As an investor, would you like to have tomorrow's headlines today?
That's just what Cramer delivered on Monday's Mad Money, where he said housing data to be released this week will likely disappoint. Cramer said June housing starts and June building permits will likely be short of expectations when announced on Tuesday. Existing home sales will also be lower than anticipated when released Thursday, he said. The disappointing data, Cramer predicted, will be blamed on the expiration of tax credits for first-time home buyers. But in addition to the tax credit, Cramer's expectation for "drastically lower" housing data comes from recent unemployment data and commentary from the homebuilders.
"My knowledge comes from them," he said of the homebuilders. "They are uniformly far more negative than the moronic consensus of estimates created by economists who own one house rather than the builders who sell thousands."
Economists, Cramer pointed out, tend to incorrectly estimate housing data.
"The estimates have been wrong for month after month," he said. "First wildly underestimating sales from the tax credit and then wildly overestimating sales when it expired."
Those "ridiculous" estimates, Cramer said, create an opportunity for investors. When he worked as a hedge-fund manager, Cramer would look for these kind of estimates and adjust his exposure, meaning the amount of stock one owns versus cash or bonds. Knowing the estimates were wrong, he would ready himself for the decline and not trade ahead of "meaningless data points."
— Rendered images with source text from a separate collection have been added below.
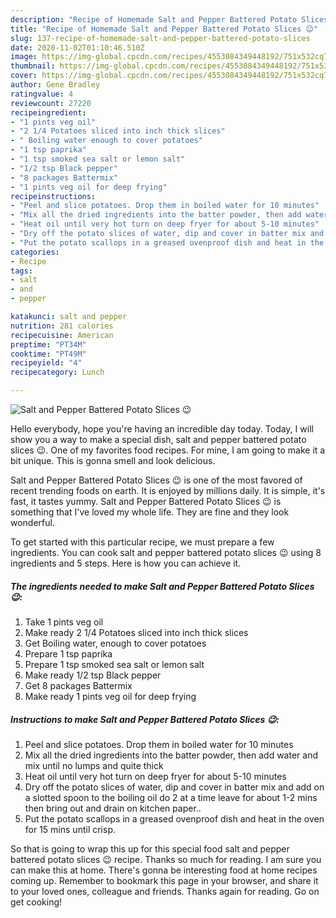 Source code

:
 ```yaml
---
description: "Recipe of Homemade Salt and Pepper Battered Potato Slices 😉"
title: "Recipe of Homemade Salt and Pepper Battered Potato Slices 😉"
slug: 137-recipe-of-homemade-salt-and-pepper-battered-potato-slices
date: 2020-11-02T01:10:46.510Z
image: https://img-global.cpcdn.com/recipes/4553084349448192/751x532cq70/salt-and-pepper-battered-potato-slices-😉-recipe-main-photo.jpg
thumbnail: https://img-global.cpcdn.com/recipes/4553084349448192/751x532cq70/salt-and-pepper-battered-potato-slices-😉-recipe-main-photo.jpg
cover: https://img-global.cpcdn.com/recipes/4553084349448192/751x532cq70/salt-and-pepper-battered-potato-slices-😉-recipe-main-photo.jpg
author: Gene Bradley
ratingvalue: 4
reviewcount: 27220
recipeingredient:
- "1 pints veg oil"
- "2 1/4 Potatoes sliced into inch thick slices"
- " Boiling water enough to cover potatoes"
- "1 tsp paprika"
- "1 tsp smoked sea salt or lemon salt"
- "1/2 tsp Black pepper"
- "8 packages Battermix"
- "1 pints veg oil for deep frying"
recipeinstructions:
- "Peel and slice potatoes. Drop them in boiled water for 10 minutes"
- "Mix all the dried ingredients into the batter powder, then add water and mix until no lumps and quite thick"
- "Heat oil until very hot turn on deep fryer for about 5-10 minutes"
- "Dry off the potato slices of water, dip and cover in batter mix and add on a slotted spoon to the boiling oil do 2 at a time leave for about 1-2 mins then bring out and drain on kitchen paper.."
- "Put the potato scallops in a greased ovenproof dish and heat in the oven for 15 mins until crisp."
categories:
- Recipe
tags:
- salt
- and
- pepper

katakunci: salt and pepper 
nutrition: 281 calories
recipecuisine: American
preptime: "PT34M"
cooktime: "PT49M"
recipeyield: "4"
recipecategory: Lunch

---
```



![Salt and Pepper Battered Potato Slices 😉](https://img-global.cpcdn.com/recipes/4553084349448192/751x532cq70/salt-and-pepper-battered-potato-slices-😉-recipe-main-photo.jpg)

Hello everybody, hope you're having an incredible day today. Today, I will show you a way to make a special dish, salt and pepper battered potato slices 😉. One of my favorites food recipes. For mine, I am going to make it a bit unique. This is gonna smell and look delicious.



Salt and Pepper Battered Potato Slices 😉 is one of the most favored of recent trending foods on earth. It is enjoyed by millions daily. It is simple, it's fast, it tastes yummy. Salt and Pepper Battered Potato Slices 😉 is something that I've loved my whole life. They are fine and they look wonderful.


To get started with this particular recipe, we must prepare a few ingredients. You can cook salt and pepper battered potato slices 😉 using 8 ingredients and 5 steps. Here is how you can achieve it.

<!--inarticleads1-->

##### The ingredients needed to make Salt and Pepper Battered Potato Slices 😉:

1. Take 1 pints veg oil
1. Make ready 2 1/4 Potatoes sliced into inch thick slices
1. Get  Boiling water, enough to cover potatoes
1. Prepare 1 tsp paprika
1. Prepare 1 tsp smoked sea salt or lemon salt
1. Make ready 1/2 tsp Black pepper
1. Get 8 packages Battermix
1. Make ready 1 pints veg oil for deep frying




<!--inarticleads2-->

##### Instructions to make Salt and Pepper Battered Potato Slices 😉:

1. Peel and slice potatoes. Drop them in boiled water for 10 minutes
1. Mix all the dried ingredients into the batter powder, then add water and mix until no lumps and quite thick
1. Heat oil until very hot turn on deep fryer for about 5-10 minutes
1. Dry off the potato slices of water, dip and cover in batter mix and add on a slotted spoon to the boiling oil do 2 at a time leave for about 1-2 mins then bring out and drain on kitchen paper..
1. Put the potato scallops in a greased ovenproof dish and heat in the oven for 15 mins until crisp.




So that is going to wrap this up for this special food salt and pepper battered potato slices 😉 recipe. Thanks so much for reading. I am sure you can make this at home. There's gonna be interesting food at home recipes coming up. Remember to bookmark this page in your browser, and share it to your loved ones, colleague and friends. Thanks again for reading. Go on get cooking!
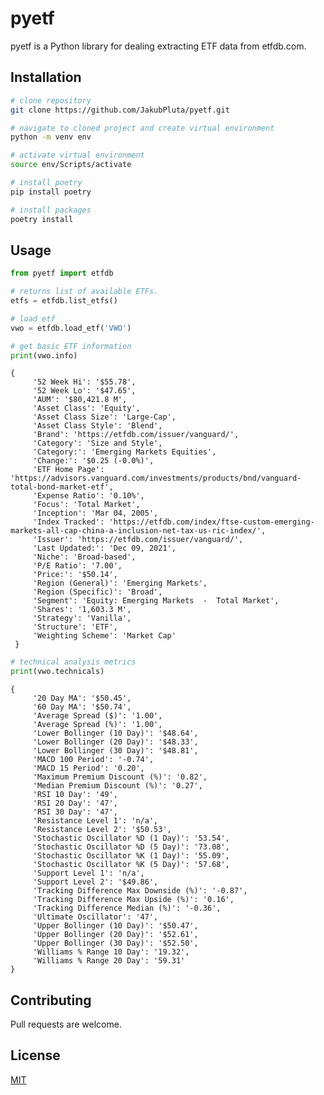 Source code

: # pyetf

pyetf is a Python library for dealing extracting ETF data from etfdb.com.

## Installation

```bash
# clone repository
git clone https://github.com/JakubPluta/pyetf.git
```
```bash
# navigate to cloned project and create virtual environment
python -m venv env 
```
```bash
# activate virtual environment
source env/Scripts/activate
```

```bash
# install poetry
pip install poetry

# install packages
poetry install
```

## Usage

```python
from pyetf import etfdb

# returns list of available ETFs.
etfs = etfdb.list_etfs()

# load etf
vwo = etfdb.load_etf('VWO')
```

```python
# get basic ETF information
print(vwo.info)
```
    {
         '52 Week Hi': '$55.78',
         '52 Week Lo': '$47.65',
         'AUM': '$80,421.8 M',
         'Asset Class': 'Equity',
         'Asset Class Size': 'Large-Cap',
         'Asset Class Style': 'Blend',
         'Brand': 'https://etfdb.com/issuer/vanguard/',
         'Category': 'Size and Style',
         'Category:': 'Emerging Markets Equities',
         'Change:': '$0.25 (-0.0%)',
         'ETF Home Page': 'https://advisors.vanguard.com/investments/products/bnd/vanguard-total-bond-market-etf',
         'Expense Ratio': '0.10%',
         'Focus': 'Total Market',
         'Inception': 'Mar 04, 2005',
         'Index Tracked': 'https://etfdb.com/index/ftse-custom-emerging-markets-all-cap-china-a-inclusion-net-tax-us-ric-index/',
         'Issuer': 'https://etfdb.com/issuer/vanguard/',
         'Last Updated:': 'Dec 09, 2021',
         'Niche': 'Broad-based',
         'P/E Ratio': '7.00',
         'Price:': '$50.14',
         'Region (General)': 'Emerging Markets',
         'Region (Specific)': 'Broad',
         'Segment': 'Equity: Emerging Markets  -  Total Market',
         'Shares': '1,603.3 M',
         'Strategy': 'Vanilla',
         'Structure': 'ETF',
         'Weighting Scheme': 'Market Cap'
     }


```python
# technical analysis metrics
print(vwo.technicals)
```

    {
         '20 Day MA': '$50.45',
         '60 Day MA': '$50.74',
         'Average Spread ($)': '1.00',
         'Average Spread (%)': '1.00',
         'Lower Bollinger (10 Day)': '$48.64',
         'Lower Bollinger (20 Day)': '$48.33',
         'Lower Bollinger (30 Day)': '$48.81',
         'MACD 100 Period': '-0.74',
         'MACD 15 Period': '0.20',
         'Maximum Premium Discount (%)': '0.82',
         'Median Premium Discount (%)': '0.27',
         'RSI 10 Day': '49',
         'RSI 20 Day': '47',
         'RSI 30 Day': '47',
         'Resistance Level 1': 'n/a',
         'Resistance Level 2': '$50.53',
         'Stochastic Oscillator %D (1 Day)': '53.54',
         'Stochastic Oscillator %D (5 Day)': '73.08',
         'Stochastic Oscillator %K (1 Day)': '55.09',
         'Stochastic Oscillator %K (5 Day)': '57.68',
         'Support Level 1': 'n/a',
         'Support Level 2': '$49.86',
         'Tracking Difference Max Downside (%)': '-0.87',
         'Tracking Difference Max Upside (%)': '0.16',
         'Tracking Difference Median (%)': '-0.36',
         'Ultimate Oscillator': '47',
         'Upper Bollinger (10 Day)': '$50.47',
         'Upper Bollinger (20 Day)': '$52.61',
         'Upper Bollinger (30 Day)': '$52.50',
         'Williams % Range 10 Day': '19.32',
         'Williams % Range 20 Day': '59.31'
    }


## Contributing
Pull requests are welcome.

## License
[MIT](https://choosealicense.com/licenses/mit/) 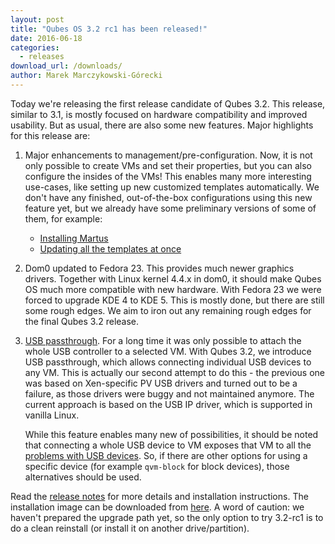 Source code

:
 ```yaml
---
layout: post
title: "Qubes OS 3.2 rc1 has been released!"
date: 2016-06-18
categories:
  - releases
download_url: /downloads/
author: Marek Marczykowski-Górecki
---
```

Today we're releasing the first release candidate of Qubes 3.2. This release,
similar to 3.1, is mostly focused on hardware compatibility and improved
usability. But as usual, there are also some new features.  Major highlights
for this release are:

1. Major enhancements to management/pre-configuration. Now, it is not only
   possible to create VMs and set their properties, but you can also configure
   the insides of the VMs! This enables many more interesting use-cases, like
   setting up new customized templates automatically. We don't have any
   finished, out-of-the-box configurations using this new feature yet, but we
   already have some preliminary versions of some of them, for example:

   * [Installing Martus][salt-martus]
   * [Updating all the templates at once][template-update]

2. Dom0 updated to Fedora 23. This provides much newer graphics drivers.
   Together with Linux kernel 4.4.x in dom0, it should make Qubes OS much more
   compatible with new hardware. With Fedora 23 we were forced to upgrade KDE 4
   to KDE 5. This is mostly done, but there are still some rough edges.  We aim
   to iron out any remaining rough edges for the final Qubes 3.2 release.

3. [USB passthrough][usb-passthrough]. For a long time it was only possible to
   attach the whole USB controller to a selected VM. With Qubes 3.2, we
   introduce USB passthrough, which allows connecting individual USB devices to
   any VM. This is actually our second attempt to do this - the previous one was
   based on Xen-specific PV USB drivers and turned out to be a failure, as those
   drivers were buggy and not maintained anymore. The current approach is based
   on the USB IP driver, which is supported in vanilla Linux.

   While this feature enables many new of possibilities, it should be noted that
   connecting a whole USB device to VM exposes that VM to all the [problems with
   USB devices][usb-challenges]. So, if there are other options for using a
   specific device (for example `qvm-block` for block devices), those
   alternatives should be used.

Read the [release notes][release-notes] for more details and installation
instructions. The installation image can be downloaded from [here][download].
A word of caution: we haven't prepared the upgrade path yet, so the only option
to try 3.2-rc1 is to do a clean reinstall (or install it on another
drive/partition).

[release-notes]: https://www.qubes-os.org/doc/releases/3.2/release-notes/
[download]: https://www.qubes-os.org/downloads/
[salt-martus]: https://gist.github.com/marmarek/29f9a4a1f3a7a457cf2b449ab0b0e2f4
[template-update]: https://groups.google.com/d/msg/qubes-users/UG1OiPXWrhs/LqYoSC2WBgAJ
[usb-passthrough]: https://www.qubes-os.org/doc/usb/#tocAnchor-1-1-5
[usb-challenges]: https://blog.invisiblethings.org/2011/05/31/usb-security-challenges.html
In the week ahead, Cramer suggests ignoring the negative headlines. If Federal Reserve Chairman Ben Bernanke continues to provide liquidity, homebuilders keep building fewer homes and births continue at the same pace, Cramer thinks prices will rise, foreclosures will go down and the overall housing picture will improve. Housing, he added, is not a big percentage of the economy and said executives who have appeared on Mad Money have moved "well past" housing as the drivers of their earnings.
Housing data to be released this week is "bound to disappoint thanks to the eggheads economists who've created absurdly bullish expectations," Cramer said. "But remember that you have the real numbers from me, and you can rest assured that you have not only seen tomorrow's headlines today, but Thursday's as well, and it can't get any better than that."